Core Industry Trends

The book identifies several key trends currently reshaping the landscape of bank management and financial services:

  • Service Proliferation and Convergence: Financial firms are rapidly expanding their service menus to include nontraditional functions such as insurance, security underwriting, and financial planning. This leads to convergence, where firms from different industries move across traditional boundaries to offer similar products, intensifying competitive rivalry.
  • Consolidation and Geographic Expansion: To achieve efficient use of technology and reach new customers, firms are expanding into more distant markets, often through mergers and acquisitions. This has resulted in a declining number of independently owned financial institutions and a rise in the average size of surviving firms—a process known as consolidation.
  • Technological Change and Automation: The industry is shifting from labor-intensive delivery to capital-intensive, automated systems, including ATMs, point-of-sale (POS) terminals, and Internet banking. While these advances lower per-unit costs for high-volume transactions, the book notes that they also tend to depersonalize the customer relationship.
  • Government Deregulation and Re-regulation: A long period of deregulation—the loosening of government control to allow fairer returns and more service options—has recently been met with a trend toward tighter regulation in the wake of the 2007–2009 credit crisis. This includes government “bailouts,” broadened regulatory powers, and increased capital requirements.
  • Globalization: Geographic expansion has extended beyond national borders to a planetary scale, a trend called globalization. This is highlighted by the increasing prominence of nations like China and India in the global financial system.
  • Increasing Interest Sensitivity: Managers now face a better-educated, more interest-sensitive customer base whose loyalty is more easily lured away by competitors offering higher returns.

Management and Operational Shifts

The book also highlights significant shifts in how financial firms are managed and operated:

  • Dominance of Risk Management: Risk management has become the dominant subject for managers as threats from credit, liquidity, interest rate, and operational risks have grown in complexity.
  • Search for Fee Income: There is an ongoing trend toward generating revenue from service fees (noninterest income) to supplement traditional interest income from loans, especially as competition narrows interest rate spreads.
  • Emphasis on Ethics: Increased recognition of ethical dilemmas and the consequences of lost public trust (as seen in the collapse of Bear Stearns) has led to an expanded focus on professional ethics within the sector.
  • Efficiency and Corporate Governance: As firms grow larger, there is a heightened concern regarding operating efficiency and corporate governance, exploring whether management behavior is aligned with the interests of stockholders.

Service Proliferation

The book describes service proliferation as a central element of the “revolution” currently reshaping the financial-services sector, transforming traditional banks into “financial department stores” or “universal banks“. This trend involves the rapid expansion of the menu of services offered to the public, moving far beyond traditional lending and deposit-taking into nontraditional areas like insurance, security underwriting, and financial planning.
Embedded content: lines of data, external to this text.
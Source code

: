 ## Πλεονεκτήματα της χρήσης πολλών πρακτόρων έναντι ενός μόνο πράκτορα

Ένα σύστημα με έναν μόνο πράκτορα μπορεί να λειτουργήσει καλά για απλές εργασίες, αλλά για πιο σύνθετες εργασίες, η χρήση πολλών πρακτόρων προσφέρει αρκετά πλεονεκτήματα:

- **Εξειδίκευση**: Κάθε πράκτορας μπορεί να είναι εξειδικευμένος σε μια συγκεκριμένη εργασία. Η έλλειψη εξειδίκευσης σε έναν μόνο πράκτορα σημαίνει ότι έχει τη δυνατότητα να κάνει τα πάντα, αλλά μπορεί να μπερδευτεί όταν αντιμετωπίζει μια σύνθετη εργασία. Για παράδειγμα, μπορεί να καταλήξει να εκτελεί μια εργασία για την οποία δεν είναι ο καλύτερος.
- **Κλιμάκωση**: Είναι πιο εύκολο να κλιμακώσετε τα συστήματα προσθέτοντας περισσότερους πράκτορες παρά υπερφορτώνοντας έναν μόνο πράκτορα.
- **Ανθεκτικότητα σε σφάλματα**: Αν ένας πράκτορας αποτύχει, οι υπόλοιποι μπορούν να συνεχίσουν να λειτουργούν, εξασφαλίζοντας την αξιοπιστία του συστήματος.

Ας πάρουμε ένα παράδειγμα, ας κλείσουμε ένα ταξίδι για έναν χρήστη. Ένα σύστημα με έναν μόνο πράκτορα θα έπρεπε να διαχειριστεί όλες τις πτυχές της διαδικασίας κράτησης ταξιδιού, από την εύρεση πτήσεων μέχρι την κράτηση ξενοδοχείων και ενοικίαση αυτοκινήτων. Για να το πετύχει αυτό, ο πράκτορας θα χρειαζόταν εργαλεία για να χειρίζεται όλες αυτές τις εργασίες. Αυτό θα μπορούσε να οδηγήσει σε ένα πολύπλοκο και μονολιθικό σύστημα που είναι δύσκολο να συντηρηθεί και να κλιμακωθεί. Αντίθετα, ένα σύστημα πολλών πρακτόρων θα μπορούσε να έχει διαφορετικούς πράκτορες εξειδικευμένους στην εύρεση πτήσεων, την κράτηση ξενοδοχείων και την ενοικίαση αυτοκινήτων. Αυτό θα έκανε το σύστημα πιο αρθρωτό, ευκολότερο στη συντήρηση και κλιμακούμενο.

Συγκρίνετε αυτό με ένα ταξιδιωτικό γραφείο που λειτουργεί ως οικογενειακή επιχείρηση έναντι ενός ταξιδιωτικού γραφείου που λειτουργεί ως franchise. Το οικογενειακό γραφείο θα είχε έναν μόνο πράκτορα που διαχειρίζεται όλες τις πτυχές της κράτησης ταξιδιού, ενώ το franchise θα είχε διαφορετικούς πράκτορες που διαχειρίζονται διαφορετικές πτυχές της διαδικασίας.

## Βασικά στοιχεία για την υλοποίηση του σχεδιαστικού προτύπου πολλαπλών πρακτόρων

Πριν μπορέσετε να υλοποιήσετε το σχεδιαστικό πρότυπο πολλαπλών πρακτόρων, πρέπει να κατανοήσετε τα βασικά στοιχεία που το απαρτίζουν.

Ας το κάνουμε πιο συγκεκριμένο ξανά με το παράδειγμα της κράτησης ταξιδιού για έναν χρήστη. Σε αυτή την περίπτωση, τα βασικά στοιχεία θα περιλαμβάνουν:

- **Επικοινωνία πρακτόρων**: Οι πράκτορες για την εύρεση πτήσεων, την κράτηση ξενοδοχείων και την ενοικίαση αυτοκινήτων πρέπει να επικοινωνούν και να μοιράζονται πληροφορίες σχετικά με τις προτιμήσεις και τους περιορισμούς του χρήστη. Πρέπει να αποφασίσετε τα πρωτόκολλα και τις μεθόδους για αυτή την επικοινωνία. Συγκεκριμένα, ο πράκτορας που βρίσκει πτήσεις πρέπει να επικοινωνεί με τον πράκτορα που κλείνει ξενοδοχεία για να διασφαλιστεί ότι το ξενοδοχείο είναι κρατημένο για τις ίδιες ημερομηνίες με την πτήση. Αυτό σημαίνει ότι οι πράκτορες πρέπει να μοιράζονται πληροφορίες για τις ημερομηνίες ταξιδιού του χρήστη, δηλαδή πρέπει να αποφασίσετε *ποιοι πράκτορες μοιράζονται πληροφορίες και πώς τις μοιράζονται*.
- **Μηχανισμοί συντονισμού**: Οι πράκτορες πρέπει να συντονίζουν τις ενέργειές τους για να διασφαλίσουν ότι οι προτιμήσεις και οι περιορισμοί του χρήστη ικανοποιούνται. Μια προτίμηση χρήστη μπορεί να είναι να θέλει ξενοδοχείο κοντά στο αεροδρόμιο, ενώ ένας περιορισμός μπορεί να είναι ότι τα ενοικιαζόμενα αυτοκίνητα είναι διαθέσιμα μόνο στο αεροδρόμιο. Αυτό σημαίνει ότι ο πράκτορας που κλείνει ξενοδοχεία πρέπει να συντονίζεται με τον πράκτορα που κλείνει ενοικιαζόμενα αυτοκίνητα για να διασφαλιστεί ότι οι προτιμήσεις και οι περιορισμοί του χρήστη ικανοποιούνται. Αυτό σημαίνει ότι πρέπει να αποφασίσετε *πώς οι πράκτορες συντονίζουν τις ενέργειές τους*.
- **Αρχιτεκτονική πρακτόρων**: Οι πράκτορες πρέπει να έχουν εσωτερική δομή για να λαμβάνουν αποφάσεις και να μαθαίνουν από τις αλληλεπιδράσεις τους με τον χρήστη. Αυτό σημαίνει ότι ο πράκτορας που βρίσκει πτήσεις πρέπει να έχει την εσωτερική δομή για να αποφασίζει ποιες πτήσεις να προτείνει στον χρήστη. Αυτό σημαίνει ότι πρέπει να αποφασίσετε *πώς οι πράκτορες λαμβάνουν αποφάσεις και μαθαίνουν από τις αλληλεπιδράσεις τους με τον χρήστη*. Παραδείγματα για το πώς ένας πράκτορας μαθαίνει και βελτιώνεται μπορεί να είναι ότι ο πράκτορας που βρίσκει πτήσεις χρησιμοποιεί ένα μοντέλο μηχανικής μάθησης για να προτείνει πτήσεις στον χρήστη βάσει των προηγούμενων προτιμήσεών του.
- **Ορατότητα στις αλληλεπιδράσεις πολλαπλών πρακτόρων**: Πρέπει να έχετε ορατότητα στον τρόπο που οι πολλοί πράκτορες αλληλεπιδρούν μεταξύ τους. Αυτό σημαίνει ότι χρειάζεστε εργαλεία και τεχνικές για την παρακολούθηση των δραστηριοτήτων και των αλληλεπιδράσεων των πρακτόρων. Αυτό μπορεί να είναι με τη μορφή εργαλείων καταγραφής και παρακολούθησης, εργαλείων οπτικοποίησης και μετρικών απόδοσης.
Service Proliferation within the Context of Industry Trends

According to the book, service proliferation is both a result of and a contributor to several other powerful industry trends:

  • Convergence: Service proliferation is the primary engine of convergence, where firms from different industries (such as banking, insurance, and securities) move across traditional boundaries to offer similar product lines. This creates “one-stop shopping” for customers but intensifies competitive rivalry.
  • Rising Competition: The push to expand service menus is driven by intense competition from nonbank financial firms and even industrial giants (like GE and Wal-Mart) invading traditional banking turf. Proliferation serves as a defensive and offensive strategy to prevent market-share erosion.
  • Search for Fee Income: A critical outcome of service proliferation is the opening of new revenue streams through service fees (noninterest income). Managers increasingly prioritize these fees because they are often less sensitive to interest rate fluctuations than traditional loan interest and help offset the narrowing spreads caused by competition.
  • Technological Change and Automation: Advances in automation, the Internet, and mobile technology have lowered the per-unit cost of producing and delivering high-volume services. This technology makes it economically viable for firms to manage and market a much broader array of complex products.
  • Government Deregulation: Legislation like the Gramm-Leach-Bliley Act in the U.S. has fueled service proliferation by tearing down legal barriers that once separated different types of financial providers, explicitly allowing the commingling of banking, securities, and insurance services.
  • Globalization: As financial firms consolidate and expand across national borders, they utilize service proliferation to meet the diverse needs of global corporate and government clients, offering sophisticated tools like risk-management hedging and international trade financing.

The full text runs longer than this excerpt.